The Mudcat Café TM
Thread #121329   Message #2651487
Posted By: Don Firth
08-Jun-09 - 02:19 PM
Thread Name: To introduce songs, or not, and how?
Subject: RE: To introduce songs, or not, and how?
Circumstances.

If you are the only singer and you are singing four or five sets a night three nights in the same place for eighteen weeks in a row, and you have a high percentage of repeat clientele, you'd jolly well better keep your "act" flexible and varied. Add to this that, after that eighteen week gig is over, your next one is in a place two miles away and most of your audience follows you, and—well, you see why versatility is essential.

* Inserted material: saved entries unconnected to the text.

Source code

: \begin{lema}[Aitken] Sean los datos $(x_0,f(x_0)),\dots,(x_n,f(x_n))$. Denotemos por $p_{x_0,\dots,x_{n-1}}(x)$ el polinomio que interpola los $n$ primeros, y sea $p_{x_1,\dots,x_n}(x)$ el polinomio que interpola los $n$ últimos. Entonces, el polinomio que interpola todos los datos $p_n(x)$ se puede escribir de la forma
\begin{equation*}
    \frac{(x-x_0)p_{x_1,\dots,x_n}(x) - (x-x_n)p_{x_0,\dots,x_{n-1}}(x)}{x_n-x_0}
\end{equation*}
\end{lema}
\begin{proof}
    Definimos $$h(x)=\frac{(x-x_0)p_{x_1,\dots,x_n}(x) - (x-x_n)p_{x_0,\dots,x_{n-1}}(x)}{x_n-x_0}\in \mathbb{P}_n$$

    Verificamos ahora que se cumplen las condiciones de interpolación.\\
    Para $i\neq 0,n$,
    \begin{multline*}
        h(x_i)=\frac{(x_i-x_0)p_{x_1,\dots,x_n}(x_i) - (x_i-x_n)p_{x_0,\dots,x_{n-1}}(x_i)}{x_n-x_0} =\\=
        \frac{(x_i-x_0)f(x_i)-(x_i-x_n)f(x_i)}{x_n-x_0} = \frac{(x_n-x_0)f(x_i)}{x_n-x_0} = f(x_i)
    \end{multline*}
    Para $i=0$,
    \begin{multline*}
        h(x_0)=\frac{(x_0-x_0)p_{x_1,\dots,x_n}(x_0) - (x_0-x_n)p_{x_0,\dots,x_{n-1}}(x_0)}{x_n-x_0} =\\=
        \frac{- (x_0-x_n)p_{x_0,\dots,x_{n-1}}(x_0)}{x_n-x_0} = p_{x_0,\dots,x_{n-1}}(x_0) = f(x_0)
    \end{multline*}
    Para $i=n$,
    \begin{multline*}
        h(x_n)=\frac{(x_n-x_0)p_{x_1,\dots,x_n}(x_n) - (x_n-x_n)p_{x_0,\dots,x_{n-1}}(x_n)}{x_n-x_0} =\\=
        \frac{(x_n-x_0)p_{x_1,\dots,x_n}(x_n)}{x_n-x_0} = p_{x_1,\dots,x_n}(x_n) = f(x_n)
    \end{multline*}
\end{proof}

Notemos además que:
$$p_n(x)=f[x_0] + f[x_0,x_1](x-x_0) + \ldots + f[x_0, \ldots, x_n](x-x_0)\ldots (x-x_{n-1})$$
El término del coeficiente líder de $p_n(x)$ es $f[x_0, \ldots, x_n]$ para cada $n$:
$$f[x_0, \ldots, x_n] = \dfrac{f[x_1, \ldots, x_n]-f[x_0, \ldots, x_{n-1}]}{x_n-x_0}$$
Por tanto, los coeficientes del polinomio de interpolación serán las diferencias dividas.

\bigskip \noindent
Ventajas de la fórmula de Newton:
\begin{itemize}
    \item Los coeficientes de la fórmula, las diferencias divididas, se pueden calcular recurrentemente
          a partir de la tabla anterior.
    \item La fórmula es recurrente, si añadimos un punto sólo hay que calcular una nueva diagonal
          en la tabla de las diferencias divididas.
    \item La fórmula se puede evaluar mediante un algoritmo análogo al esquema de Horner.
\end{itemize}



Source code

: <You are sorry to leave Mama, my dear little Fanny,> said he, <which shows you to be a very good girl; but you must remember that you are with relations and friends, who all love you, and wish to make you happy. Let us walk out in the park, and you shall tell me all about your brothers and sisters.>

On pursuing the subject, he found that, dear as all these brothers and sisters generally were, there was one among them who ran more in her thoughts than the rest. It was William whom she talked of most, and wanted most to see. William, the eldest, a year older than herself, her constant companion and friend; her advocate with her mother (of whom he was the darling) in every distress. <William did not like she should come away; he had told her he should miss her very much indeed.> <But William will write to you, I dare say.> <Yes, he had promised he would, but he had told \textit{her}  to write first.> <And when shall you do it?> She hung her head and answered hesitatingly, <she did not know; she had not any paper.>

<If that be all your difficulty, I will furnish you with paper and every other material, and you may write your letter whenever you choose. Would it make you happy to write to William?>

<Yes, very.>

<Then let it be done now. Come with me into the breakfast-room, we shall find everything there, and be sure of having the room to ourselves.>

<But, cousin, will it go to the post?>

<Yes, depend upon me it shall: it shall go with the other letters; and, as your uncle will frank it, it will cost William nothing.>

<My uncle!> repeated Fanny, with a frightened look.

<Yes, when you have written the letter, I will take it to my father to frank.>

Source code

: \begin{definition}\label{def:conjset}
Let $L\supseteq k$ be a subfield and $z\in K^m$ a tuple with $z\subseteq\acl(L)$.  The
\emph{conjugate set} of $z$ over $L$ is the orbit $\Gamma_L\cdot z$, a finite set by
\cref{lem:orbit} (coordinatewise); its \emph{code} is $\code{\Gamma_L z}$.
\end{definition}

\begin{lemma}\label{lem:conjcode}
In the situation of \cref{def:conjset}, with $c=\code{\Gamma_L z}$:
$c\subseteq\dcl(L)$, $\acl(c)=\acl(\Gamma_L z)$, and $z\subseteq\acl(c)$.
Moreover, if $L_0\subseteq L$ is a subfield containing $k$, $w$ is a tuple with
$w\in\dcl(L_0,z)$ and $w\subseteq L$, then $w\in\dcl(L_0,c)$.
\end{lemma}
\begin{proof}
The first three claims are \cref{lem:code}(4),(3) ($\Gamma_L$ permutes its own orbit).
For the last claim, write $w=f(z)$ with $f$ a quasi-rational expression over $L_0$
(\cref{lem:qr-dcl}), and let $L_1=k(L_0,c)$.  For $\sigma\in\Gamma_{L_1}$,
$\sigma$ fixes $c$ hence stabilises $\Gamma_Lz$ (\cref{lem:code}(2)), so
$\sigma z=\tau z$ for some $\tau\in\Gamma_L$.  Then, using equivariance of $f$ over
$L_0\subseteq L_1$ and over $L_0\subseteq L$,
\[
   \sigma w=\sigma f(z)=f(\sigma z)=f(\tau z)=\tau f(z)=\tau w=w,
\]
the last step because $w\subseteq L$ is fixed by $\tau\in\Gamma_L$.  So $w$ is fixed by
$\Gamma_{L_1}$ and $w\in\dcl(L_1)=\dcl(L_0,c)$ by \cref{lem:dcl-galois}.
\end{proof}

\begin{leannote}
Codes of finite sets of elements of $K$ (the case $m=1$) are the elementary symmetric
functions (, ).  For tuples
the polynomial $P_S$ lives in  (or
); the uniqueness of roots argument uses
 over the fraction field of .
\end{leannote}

In 1959, Bob Nelson and I were "barnstorming" in the San Francisco Bay area, and while we were there, we saw some of the "big name acts," the ones that were responsible for the "Great Folk Scare." We actually saw the first professional gig of The Smothers Brothers at The Purple Onion. They did the same songs with the same well-rehearsed intros every night they sang. But—they didn't have that much repeat business. The Purple Onion, like The Hungry i, and other North Beach clubs that were featuring "folk music" (actually, comedy acts using folk songs as a vehicle for their humor) were primarily tourist attractions. Tourists would go to The Purple Onion one evening to hear the Smothers Brothers, to the Hungry i the following evening to hear The Limeliters, then someplace else to hear stand-up comic Phyllis Diller.   Little repeat business, new audiences every night.

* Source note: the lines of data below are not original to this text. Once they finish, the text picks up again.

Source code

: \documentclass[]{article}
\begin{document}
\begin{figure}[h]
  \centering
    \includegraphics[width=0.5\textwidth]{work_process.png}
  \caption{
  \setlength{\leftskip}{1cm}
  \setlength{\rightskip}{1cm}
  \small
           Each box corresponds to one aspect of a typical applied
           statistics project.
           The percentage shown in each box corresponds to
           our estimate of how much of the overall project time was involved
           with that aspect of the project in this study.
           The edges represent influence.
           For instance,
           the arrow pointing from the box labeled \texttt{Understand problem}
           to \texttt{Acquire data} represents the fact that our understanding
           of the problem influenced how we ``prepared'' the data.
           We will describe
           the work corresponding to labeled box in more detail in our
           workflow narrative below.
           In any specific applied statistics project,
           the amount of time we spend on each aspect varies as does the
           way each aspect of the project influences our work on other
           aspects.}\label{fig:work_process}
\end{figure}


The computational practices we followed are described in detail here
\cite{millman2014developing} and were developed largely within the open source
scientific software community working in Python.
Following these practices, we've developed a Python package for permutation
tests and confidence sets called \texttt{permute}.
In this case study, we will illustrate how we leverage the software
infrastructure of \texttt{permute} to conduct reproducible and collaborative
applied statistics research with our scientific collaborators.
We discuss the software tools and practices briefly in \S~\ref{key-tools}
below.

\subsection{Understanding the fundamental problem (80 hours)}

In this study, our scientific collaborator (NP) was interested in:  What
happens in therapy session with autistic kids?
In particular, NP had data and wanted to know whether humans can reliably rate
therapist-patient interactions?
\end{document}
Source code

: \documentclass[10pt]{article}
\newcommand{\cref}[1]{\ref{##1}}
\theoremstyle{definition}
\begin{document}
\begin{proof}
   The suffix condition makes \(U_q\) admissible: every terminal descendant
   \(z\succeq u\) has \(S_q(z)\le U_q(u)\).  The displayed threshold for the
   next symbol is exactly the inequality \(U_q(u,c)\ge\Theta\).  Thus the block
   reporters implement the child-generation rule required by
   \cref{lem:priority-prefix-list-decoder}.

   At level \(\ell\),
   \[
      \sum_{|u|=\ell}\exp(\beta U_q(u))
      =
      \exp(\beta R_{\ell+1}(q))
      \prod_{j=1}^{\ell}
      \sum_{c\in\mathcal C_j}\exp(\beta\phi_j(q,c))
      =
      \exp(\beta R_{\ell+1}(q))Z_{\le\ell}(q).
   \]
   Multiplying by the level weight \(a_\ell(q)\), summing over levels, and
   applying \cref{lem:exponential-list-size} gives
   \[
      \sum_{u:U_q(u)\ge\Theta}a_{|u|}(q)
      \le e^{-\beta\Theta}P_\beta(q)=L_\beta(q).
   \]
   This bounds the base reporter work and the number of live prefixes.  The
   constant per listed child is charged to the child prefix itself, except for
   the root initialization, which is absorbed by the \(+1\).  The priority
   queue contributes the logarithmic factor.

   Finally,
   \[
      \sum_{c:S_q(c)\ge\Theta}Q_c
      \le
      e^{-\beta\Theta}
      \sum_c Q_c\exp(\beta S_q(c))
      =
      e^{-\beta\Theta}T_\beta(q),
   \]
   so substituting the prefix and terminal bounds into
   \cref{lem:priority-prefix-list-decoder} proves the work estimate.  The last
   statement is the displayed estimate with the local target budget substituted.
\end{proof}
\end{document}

Later, when the Smothers Brothers records started coming out, they did the same routines that Bob and I had heard word for word. Then, a few years later, when they got their own television show—yep, the exact same stuff.

That's what people expected from them and that's what they wanted.

I was not a comedy act. In fact, I had a small reputation as being something of an academic as well as an entertainer; yes, an "entertainer," but I don't think that made me any less a singer of folk songs and ballads. But reputation as a bit of a scholar notwithstanding, I kept my intros (it any) short, informative, and varied.

So—what do your audiences want? What do they expect from you?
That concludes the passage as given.